O número de pessoas que entram sem pagar nos ônibus de Curitiba por dia aumentou 18%, segundo pesquisa divulgada nessa segunda-feira (9) pelo Sindicato das Empresas de Ônibus de Curitiba e Região, o Setransp. Um dado novo, em relação à pesquisa anterior, é que a maioria dos invasores, 32%, é formada por usuários comuns.

O segundo maior grupo é formado por gangues e tribos urbanas (22%), o terceiro por estudantes (19%) e o quarto, por torcedores (6%). Outros fura-catracas – quando o pesquisador não soube identificar o invasor – representam 22%. Segundo a pesquisa das empresas, todos os dias, 3.831 pessoas furam a catraca em Curitiba.

Na pesquisa anterior, no ano passado, eram 3.252 invasões. Segundo o diretor-executivo das Empresas de Ônibus de Curitiba e Região Metropolitana, Luiz Alberto Lenz César, além da crise econômica, momento em que as pessoas estão com menos dinheiro, os movimentos sociais que pregam a redução da passagem estimulam o comportamento de furar a catraca.

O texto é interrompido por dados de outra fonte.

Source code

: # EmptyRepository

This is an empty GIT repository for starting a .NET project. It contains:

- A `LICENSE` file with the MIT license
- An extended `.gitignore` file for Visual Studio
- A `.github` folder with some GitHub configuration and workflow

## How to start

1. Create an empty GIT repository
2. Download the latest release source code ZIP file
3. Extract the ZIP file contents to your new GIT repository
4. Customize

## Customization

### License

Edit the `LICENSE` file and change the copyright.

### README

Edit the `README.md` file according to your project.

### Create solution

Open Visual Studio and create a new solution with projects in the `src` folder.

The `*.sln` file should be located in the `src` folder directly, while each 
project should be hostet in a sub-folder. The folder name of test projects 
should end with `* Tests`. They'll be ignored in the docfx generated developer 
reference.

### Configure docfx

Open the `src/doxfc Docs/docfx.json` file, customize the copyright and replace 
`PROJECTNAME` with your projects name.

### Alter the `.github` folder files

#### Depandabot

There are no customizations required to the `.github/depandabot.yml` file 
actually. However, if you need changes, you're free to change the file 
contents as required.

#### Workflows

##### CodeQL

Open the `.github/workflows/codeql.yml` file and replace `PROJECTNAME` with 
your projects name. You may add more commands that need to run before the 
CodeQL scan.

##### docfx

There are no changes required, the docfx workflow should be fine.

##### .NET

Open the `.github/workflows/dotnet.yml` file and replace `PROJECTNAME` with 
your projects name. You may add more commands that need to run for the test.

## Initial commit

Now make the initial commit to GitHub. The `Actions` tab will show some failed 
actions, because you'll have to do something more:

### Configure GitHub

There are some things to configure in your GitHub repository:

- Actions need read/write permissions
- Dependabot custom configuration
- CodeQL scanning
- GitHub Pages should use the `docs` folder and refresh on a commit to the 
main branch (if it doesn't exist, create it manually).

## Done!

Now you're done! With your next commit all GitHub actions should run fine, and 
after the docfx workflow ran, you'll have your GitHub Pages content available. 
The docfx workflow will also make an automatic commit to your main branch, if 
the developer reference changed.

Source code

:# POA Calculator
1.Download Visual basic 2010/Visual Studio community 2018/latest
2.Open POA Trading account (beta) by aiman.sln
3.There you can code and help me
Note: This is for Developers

O representante dos usuários de ônibus no Conselho Municipal de Transporte de Curitiba, Luiz Ficher, membro da Frente de Luta pelo Transporte e do Coletivo Tarifa Zero, afirma que o papel dos movimentos sociais é justamente denunciar o preço considerado alto da tarifa.

Ele também lamenta que o usuário que não tem condições de pagar a passagem tenha que se expor ao risco de furar a catraca para ter acesso a um direito.

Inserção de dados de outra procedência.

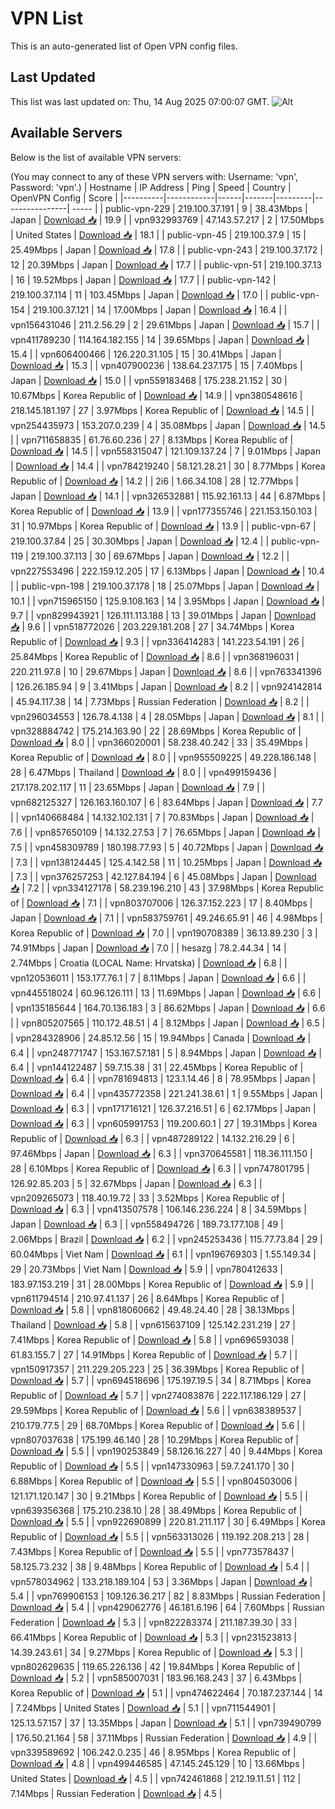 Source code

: # VPN List

This is an auto-generated list of Open VPN config files.

## Last Updated

This list was last updated on: Thu, 14 Aug 2025 07:00:07 GMT.
![Alt](https://repobeats.axiom.co/api/embed/186b98318ef1479477931607c1ad7d823f12451f.svg "Repobeats analytics image")

## Available Servers

Below is the list of available VPN servers:

(You may connect to any of these VPN servers with: Username: 'vpn', Password: 'vpn'.)
| Hostname | IP Address | Ping | Speed | Country | OpenVPN Config | Score |
|----------|------------|------|-------|---------|----------------| ----- |
| public-vpn-229 | 219.100.37.191 | 9 | 38.43Mbps | Japan | [Download 📥](./configs/server_0_JP.ovpn) | 19.9 |
| vpn932993769 | 47.143.57.217 | 2 | 17.50Mbps | United States | [Download 📥](./configs/server_1_US.ovpn) | 18.1 |
| public-vpn-45 | 219.100.37.9 | 15 | 25.49Mbps | Japan | [Download 📥](./configs/server_2_JP.ovpn) | 17.8 |
| public-vpn-243 | 219.100.37.172 | 12 | 20.39Mbps | Japan | [Download 📥](./configs/server_3_JP.ovpn) | 17.7 |
| public-vpn-51 | 219.100.37.13 | 16 | 19.52Mbps | Japan | [Download 📥](./configs/server_4_JP.ovpn) | 17.7 |
| public-vpn-142 | 219.100.37.114 | 11 | 103.45Mbps | Japan | [Download 📥](./configs/server_5_JP.ovpn) | 17.0 |
| public-vpn-154 | 219.100.37.121 | 14 | 17.00Mbps | Japan | [Download 📥](./configs/server_6_JP.ovpn) | 16.4 |
| vpn156431046 | 211.2.56.29 | 2 | 29.61Mbps | Japan | [Download 📥](./configs/server_7_JP.ovpn) | 15.7 |
| vpn411789230 | 114.164.182.155 | 14 | 39.65Mbps | Japan | [Download 📥](./configs/server_8_JP.ovpn) | 15.4 |
| vpn606400466 | 126.220.31.105 | 15 | 30.41Mbps | Japan | [Download 📥](./configs/server_9_JP.ovpn) | 15.3 |
| vpn407900236 | 138.64.237.175 | 15 | 7.40Mbps | Japan | [Download 📥](./configs/server_10_JP.ovpn) | 15.0 |
| vpn559183468 | 175.238.21.152 | 30 | 10.67Mbps | Korea Republic of | [Download 📥](./configs/server_11_KR.ovpn) | 14.9 |
| vpn380548616 | 218.145.181.197 | 27 | 3.97Mbps | Korea Republic of | [Download 📥](./configs/server_12_KR.ovpn) | 14.5 |
| vpn254435973 | 153.207.0.239 | 4 | 35.08Mbps | Japan | [Download 📥](./configs/server_13_JP.ovpn) | 14.5 |
| vpn711658835 | 61.76.60.236 | 27 | 8.13Mbps | Korea Republic of | [Download 📥](./configs/server_14_KR.ovpn) | 14.5 |
| vpn558315047 | 121.109.137.24 | 7 | 9.01Mbps | Japan | [Download 📥](./configs/server_15_JP.ovpn) | 14.4 |
| vpn784219240 | 58.121.28.21 | 30 | 8.77Mbps | Korea Republic of | [Download 📥](./configs/server_16_KR.ovpn) | 14.2 |
| 2i6 | 1.66.34.108 | 28 | 12.77Mbps | Japan | [Download 📥](./configs/server_17_JP.ovpn) | 14.1 |
| vpn326532881 | 115.92.161.13 | 44 | 6.87Mbps | Korea Republic of | [Download 📥](./configs/server_18_KR.ovpn) | 13.9 |
| vpn177355746 | 221.153.150.103 | 31 | 10.97Mbps | Korea Republic of | [Download 📥](./configs/server_19_KR.ovpn) | 13.9 |
| public-vpn-67 | 219.100.37.84 | 25 | 30.30Mbps | Japan | [Download 📥](./configs/server_20_JP.ovpn) | 12.4 |
| public-vpn-119 | 219.100.37.113 | 30 | 69.67Mbps | Japan | [Download 📥](./configs/server_21_JP.ovpn) | 12.2 |
| vpn227553496 | 222.159.12.205 | 17 | 6.13Mbps | Japan | [Download 📥](./configs/server_22_JP.ovpn) | 10.4 |
| public-vpn-198 | 219.100.37.178 | 18 | 25.07Mbps | Japan | [Download 📥](./configs/server_23_JP.ovpn) | 10.1 |
| vpn715965150 | 125.9.108.163 | 14 | 3.95Mbps | Japan | [Download 📥](./configs/server_24_JP.ovpn) | 9.7 |
| vpn829943921 | 126.111.113.188 | 13 | 39.01Mbps | Japan | [Download 📥](./configs/server_25_JP.ovpn) | 9.6 |
| vpn518772026 | 203.229.181.208 | 27 | 34.74Mbps | Korea Republic of | [Download 📥](./configs/server_26_KR.ovpn) | 9.3 |
| vpn336414283 | 141.223.54.191 | 26 | 25.84Mbps | Korea Republic of | [Download 📥](./configs/server_27_KR.ovpn) | 8.6 |
| vpn368196031 | 220.211.97.8 | 10 | 29.67Mbps | Japan | [Download 📥](./configs/server_28_JP.ovpn) | 8.6 |
| vpn763341396 | 126.26.185.94 | 9 | 3.41Mbps | Japan | [Download 📥](./configs/server_29_JP.ovpn) | 8.2 |
| vpn924142814 | 45.94.117.38 | 14 | 7.73Mbps | Russian Federation | [Download 📥](./configs/server_30_RU.ovpn) | 8.2 |
| vpn296034553 | 126.78.4.138 | 4 | 28.05Mbps | Japan | [Download 📥](./configs/server_31_JP.ovpn) | 8.1 |
| vpn328884742 | 175.214.163.90 | 22 | 28.69Mbps | Korea Republic of | [Download 📥](./configs/server_32_KR.ovpn) | 8.0 |
| vpn366020001 | 58.238.40.242 | 33 | 35.49Mbps | Korea Republic of | [Download 📥](./configs/server_33_KR.ovpn) | 8.0 |
| vpn955509225 | 49.228.186.148 | 28 | 6.47Mbps | Thailand | [Download 📥](./configs/server_34_TH.ovpn) | 8.0 |
| vpn499159436 | 217.178.202.117 | 11 | 23.65Mbps | Japan | [Download 📥](./configs/server_35_JP.ovpn) | 7.9 |
| vpn682125327 | 126.163.160.107 | 6 | 83.64Mbps | Japan | [Download 📥](./configs/server_36_JP.ovpn) | 7.7 |
| vpn140668484 | 14.132.102.131 | 7 | 70.83Mbps | Japan | [Download 📥](./configs/server_37_JP.ovpn) | 7.6 |
| vpn857650109 | 14.132.27.53 | 7 | 76.65Mbps | Japan | [Download 📥](./configs/server_38_JP.ovpn) | 7.5 |
| vpn458309789 | 180.198.77.93 | 5 | 40.72Mbps | Japan | [Download 📥](./configs/server_39_JP.ovpn) | 7.3 |
| vpn138124445 | 125.4.142.58 | 11 | 10.25Mbps | Japan | [Download 📥](./configs/server_40_JP.ovpn) | 7.3 |
| vpn376257253 | 42.127.84.194 | 6 | 45.08Mbps | Japan | [Download 📥](./configs/server_41_JP.ovpn) | 7.2 |
| vpn334127178 | 58.239.196.210 | 43 | 37.98Mbps | Korea Republic of | [Download 📥](./configs/server_42_KR.ovpn) | 7.1 |
| vpn803707006 | 126.37.152.223 | 17 | 8.40Mbps | Japan | [Download 📥](./configs/server_43_JP.ovpn) | 7.1 |
| vpn583759761 | 49.246.65.91 | 46 | 4.98Mbps | Korea Republic of | [Download 📥](./configs/server_44_KR.ovpn) | 7.0 |
| vpn190708389 | 36.13.89.230 | 3 | 74.91Mbps | Japan | [Download 📥](./configs/server_45_JP.ovpn) | 7.0 |
| hesazg | 78.2.44.34 | 14 | 2.74Mbps | Croatia (LOCAL Name: Hrvatska) | [Download 📥](./configs/server_46_HR.ovpn) | 6.8 |
| vpn120536011 | 153.177.76.1 | 7 | 8.11Mbps | Japan | [Download 📥](./configs/server_47_JP.ovpn) | 6.6 |
| vpn445518024 | 60.96.126.111 | 13 | 11.69Mbps | Japan | [Download 📥](./configs/server_48_JP.ovpn) | 6.6 |
| vpn135185644 | 164.70.136.183 | 3 | 86.62Mbps | Japan | [Download 📥](./configs/server_49_JP.ovpn) | 6.6 |
| vpn805207565 | 110.172.48.51 | 4 | 8.12Mbps | Japan | [Download 📥](./configs/server_50_JP.ovpn) | 6.5 |
| vpn284328906 | 24.85.12.56 | 15 | 19.94Mbps | Canada | [Download 📥](./configs/server_51_CA.ovpn) | 6.4 |
| vpn248771747 | 153.167.57.181 | 5 | 8.94Mbps | Japan | [Download 📥](./configs/server_52_JP.ovpn) | 6.4 |
| vpn144122487 | 59.7.15.38 | 31 | 22.45Mbps | Korea Republic of | [Download 📥](./configs/server_53_KR.ovpn) | 6.4 |
| vpn781694813 | 123.1.14.46 | 8 | 78.95Mbps | Japan | [Download 📥](./configs/server_54_JP.ovpn) | 6.4 |
| vpn435772358 | 221.241.38.61 | 1 | 9.55Mbps | Japan | [Download 📥](./configs/server_55_JP.ovpn) | 6.3 |
| vpn171716121 | 126.37.216.51 | 6 | 62.17Mbps | Japan | [Download 📥](./configs/server_56_JP.ovpn) | 6.3 |
| vpn605991753 | 119.200.60.1 | 27 | 19.31Mbps | Korea Republic of | [Download 📥](./configs/server_57_KR.ovpn) | 6.3 |
| vpn487289122 | 14.132.216.29 | 6 | 97.46Mbps | Japan | [Download 📥](./configs/server_58_JP.ovpn) | 6.3 |
| vpn370645581 | 118.36.111.150 | 28 | 6.10Mbps | Korea Republic of | [Download 📥](./configs/server_59_KR.ovpn) | 6.3 |
| vpn747801795 | 126.92.85.203 | 5 | 32.67Mbps | Japan | [Download 📥](./configs/server_60_JP.ovpn) | 6.3 |
| vpn209265073 | 118.40.19.72 | 33 | 3.52Mbps | Korea Republic of | [Download 📥](./configs/server_61_KR.ovpn) | 6.3 |
| vpn413507578 | 106.146.236.224 | 8 | 34.59Mbps | Japan | [Download 📥](./configs/server_62_JP.ovpn) | 6.3 |
| vpn558494726 | 189.73.177.108 | 49 | 2.06Mbps | Brazil | [Download 📥](./configs/server_63_BR.ovpn) | 6.2 |
| vpn245253436 | 115.77.73.84 | 29 | 60.04Mbps | Viet Nam | [Download 📥](./configs/server_64_VN.ovpn) | 6.1 |
| vpn196769303 | 1.55.149.34 | 29 | 20.73Mbps | Viet Nam | [Download 📥](./configs/server_65_VN.ovpn) | 5.9 |
| vpn780412633 | 183.97.153.219 | 31 | 28.00Mbps | Korea Republic of | [Download 📥](./configs/server_66_KR.ovpn) | 5.9 |
| vpn611794514 | 210.97.41.137 | 26 | 8.64Mbps | Korea Republic of | [Download 📥](./configs/server_67_KR.ovpn) | 5.8 |
| vpn818060662 | 49.48.24.40 | 28 | 38.13Mbps | Thailand | [Download 📥](./configs/server_68_TH.ovpn) | 5.8 |
| vpn615637109 | 125.142.231.219 | 27 | 7.41Mbps | Korea Republic of | [Download 📥](./configs/server_69_KR.ovpn) | 5.8 |
| vpn696593038 | 61.83.155.7 | 27 | 14.91Mbps | Korea Republic of | [Download 📥](./configs/server_70_KR.ovpn) | 5.7 |
| vpn150917357 | 211.229.205.223 | 25 | 36.39Mbps | Korea Republic of | [Download 📥](./configs/server_71_KR.ovpn) | 5.7 |
| vpn694518696 | 175.197.19.5 | 34 | 8.71Mbps | Korea Republic of | [Download 📥](./configs/server_72_KR.ovpn) | 5.7 |
| vpn274083876 | 222.117.186.129 | 27 | 29.59Mbps | Korea Republic of | [Download 📥](./configs/server_73_KR.ovpn) | 5.6 |
| vpn638389537 | 210.179.77.5 | 29 | 68.70Mbps | Korea Republic of | [Download 📥](./configs/server_74_KR.ovpn) | 5.6 |
| vpn807037638 | 175.199.46.140 | 28 | 10.29Mbps | Korea Republic of | [Download 📥](./configs/server_75_KR.ovpn) | 5.5 |
| vpn190253849 | 58.126.16.227 | 40 | 9.44Mbps | Korea Republic of | [Download 📥](./configs/server_76_KR.ovpn) | 5.5 |
| vpn147330963 | 59.7.241.170 | 30 | 6.88Mbps | Korea Republic of | [Download 📥](./configs/server_77_KR.ovpn) | 5.5 |
| vpn804503006 | 121.171.120.147 | 30 | 9.21Mbps | Korea Republic of | [Download 📥](./configs/server_78_KR.ovpn) | 5.5 |
| vpn639356368 | 175.210.238.10 | 28 | 38.49Mbps | Korea Republic of | [Download 📥](./configs/server_79_KR.ovpn) | 5.5 |
| vpn922690899 | 220.81.211.117 | 30 | 6.49Mbps | Korea Republic of | [Download 📥](./configs/server_80_KR.ovpn) | 5.5 |
| vpn563313026 | 119.192.208.213 | 28 | 7.43Mbps | Korea Republic of | [Download 📥](./configs/server_81_KR.ovpn) | 5.5 |
| vpn773578437 | 58.125.73.232 | 38 | 9.48Mbps | Korea Republic of | [Download 📥](./configs/server_82_KR.ovpn) | 5.4 |
| vpn578034962 | 133.218.189.104 | 53 | 3.36Mbps | Japan | [Download 📥](./configs/server_83_JP.ovpn) | 5.4 |
| vpn769906153 | 109.126.36.217 | 82 | 8.83Mbps | Russian Federation | [Download 📥](./configs/server_84_RU.ovpn) | 5.4 |
| vpn429062776 | 46.181.6.196 | 64 | 7.60Mbps | Russian Federation | [Download 📥](./configs/server_85_RU.ovpn) | 5.3 |
| vpn822283374 | 211.187.39.30 | 33 | 66.41Mbps | Korea Republic of | [Download 📥](./configs/server_86_KR.ovpn) | 5.3 |
| vpn231523813 | 14.39.243.61 | 34 | 9.27Mbps | Korea Republic of | [Download 📥](./configs/server_87_KR.ovpn) | 5.3 |
| vpn802629635 | 119.65.226.136 | 42 | 19.84Mbps | Korea Republic of | [Download 📥](./configs/server_88_KR.ovpn) | 5.2 |
| vpn585007031 | 183.96.168.243 | 37 | 6.43Mbps | Korea Republic of | [Download 📥](./configs/server_89_KR.ovpn) | 5.1 |
| vpn474622464 | 70.187.237.144 | 14 | 7.24Mbps | United States | [Download 📥](./configs/server_90_US.ovpn) | 5.1 |
| vpn711544901 | 125.13.57.157 | 37 | 13.35Mbps | Japan | [Download 📥](./configs/server_91_JP.ovpn) | 5.1 |
| vpn739490799 | 176.50.21.164 | 58 | 37.11Mbps | Russian Federation | [Download 📥](./configs/server_92_RU.ovpn) | 4.9 |
| vpn339589692 | 106.242.0.235 | 46 | 8.95Mbps | Korea Republic of | [Download 📥](./configs/server_93_KR.ovpn) | 4.8 |
| vpn499446585 | 47.145.245.129 | 10 | 13.66Mbps | United States | [Download 📥](./configs/server_94_US.ovpn) | 4.5 |
| vpn742461868 | 212.19.11.51 | 112 | 7.14Mbps | Russian Federation | [Download 📥](./configs/server_95_RU.ovpn) | 4.5 |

Sobre o projeto de lei que tramita na Câmara Municipal para impor multa aos fura-catracas, Luiz Ficher afirma que os vereadores não foram tão ágeis para impor a redução da tarifa, conforme indicou a necessidade um relatório da própria Câmara em 2013.

O representante do Setransp Luiz Alberto César afirma que as empresas apoiam a iniciativa da Câmara e que qualquer medida inibidora contra os fura-catracas desonera o sistema.

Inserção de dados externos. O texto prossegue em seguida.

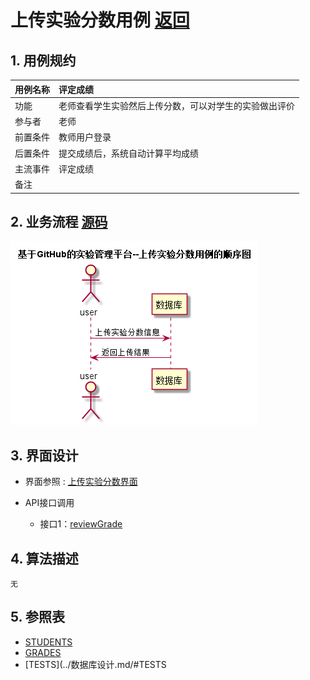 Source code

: # 上传实验分数用例 [返回](../README.md)
## 1. 用例规约

|用例名称|评定成绩|
|-------|:-------------|
|功能|老师查看学生实验然后上传分数，可以对学生的实验做出评价|
|参与者|老师|
|前置条件|教师用户登录|
|后置条件| 提交成绩后，系统自动计算平均成绩|
|主流事件| 评定成绩|
|备注| |

## 2. 业务流程 [源码](../src/上传实验分数.puml)
![sequence1](../images/上传实验分数.png) 

## 3. 界面设计
- 界面参照 : [上传实验分数界面](https://yuhang456.github.io/is_analysis/test6/ui/reviewgrade.html)

- API接口调用
    - 接口1：[reviewGrade](../impl/上传实验分数接口.md)

## 4. 算法描述
    无

## 5. 参照表

- [STUDENTS](../数据库设计.md/#STUDENTS)
- [GRADES](../数据库设计.md/#GRADES)
- [TESTS](../数据库设计.md/#TESTS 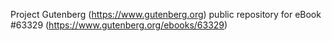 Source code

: Project Gutenberg (https://www.gutenberg.org) public repository for
eBook #63329 (https://www.gutenberg.org/ebooks/63329)
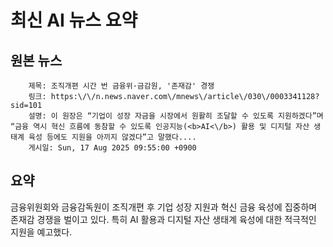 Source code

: # 최신 AI 뉴스 요약

## 원본 뉴스
		제목: 조직개편 시간 번 금융위·금감원, '존재감' 경쟁
		링크: https:\/\/n.news.naver.com\/mnews\/article\/030\/0003341128?sid=101
		설명: 이 원장은 “기업이 성장 자금을 시장에서 원활히 조달할 수 있도록 지원하겠다”며 “금융 역시 혁신 흐름에 동참할 수 있도록 인공지능(<b>AI<\/b>) 활용 및 디지털 자산 생태계 육성 등에도 지원을 아끼지 않겠다”고 말했다.... 
		게시일: Sun, 17 Aug 2025 09:55:00 +0900


## 요약
금융위원회와 금융감독원이 조직개편 후 기업 성장 지원과 혁신 금융 육성에 집중하며 존재감 경쟁을 벌이고 있다. 특히 AI 활용과 디지털 자산 생태계 육성에 대한 적극적인 지원을 예고했다.
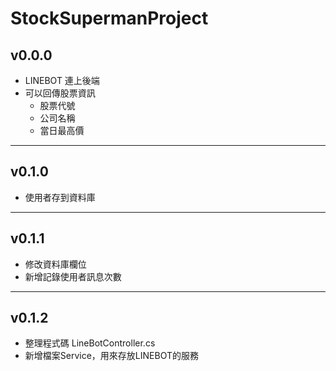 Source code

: # StockSupermanProject

## v0.0.0

- LINEBOT 連上後端
- 可以回傳股票資訊
    - 股票代號
    - 公司名稱
    - 當日最高價

---

## v0.1.0

- 使用者存到資料庫

---

## v0.1.1

- 修改資料庫欄位
- 新增記錄使用者訊息次數

---

## v0.1.2

- 整理程式碼 LineBotController.cs
- 新增檔案Service，用來存放LINEBOT的服務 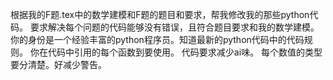 根据我的F题.tex中的数学建模和F题的题目和要求，帮我修改我的那些python代码。
要求解决每个问题的代码能够没有错误，且符合题目要求和我的数学建模。
你的身份是一个经验丰富的python程序员。知道最新的python代码中的代码规则。
你在代码中引用的每个函数到要使用。
代码要求减少ai味。
每个数值的类型要分清楚。好减少警告。
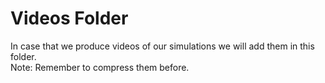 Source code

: # Videos Folder 

In case that we produce videos of our simulations we will add them in this folder.  
Note: Remember to compress them before.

A pesquisa divulgada hoje (segunda) tem o objetivo de pressionar o poder público por medidas que diminuam os índices de pessoas que usam o sistema sem pagar.

Por meio de nota, a Guarda Municipal de Curitiba afirma que realiza constantemente “operações presença” nos terminais viários, estações-tubo e patrulhamento do itinerário dos ônibus.

Com base nos dados levantados pelas pesquisas do Setransp, a Guarda afirma que foram intensificados os trabalhos em conjunto com a Polícia Militar e a Polícia Civil, priorizando os pontos de maior número de ocorrências.

Segundo o Setransp, a estação-tubo Praça Carlos Gomes, no sentido Terminal do Boqueirão, registrou o maior número de invasões: em média, 250 por dia.

Na estação-tubo Rio Barigui mais gente invade do que paga a tarifa. No sentido bairro, nos sete dias pesquisados, foram 640 invasões e 526 passageiros pagantes.

A Guarda Municipal afirma que as imagens das câmeras de segurança nas estações-tubo também têm favorecido significativamente as ações de investigação porque auxiliam na identificação dos grupos que atuam na prática dessas infrações.

Segundo as empresas, os fura-catraca geram um prejuízo anual de R$ 3,5 milhões.

Embora a reportagem tenha encaminhado a pesquisa assinada pelo Setransp, a assessoria da PM informou que “o 1º Comando Regional da Polícia Militar afirma que não recebeu as estatísticas e que, portanto, só poderá se pronunciará após o recebimento formal dos dados”.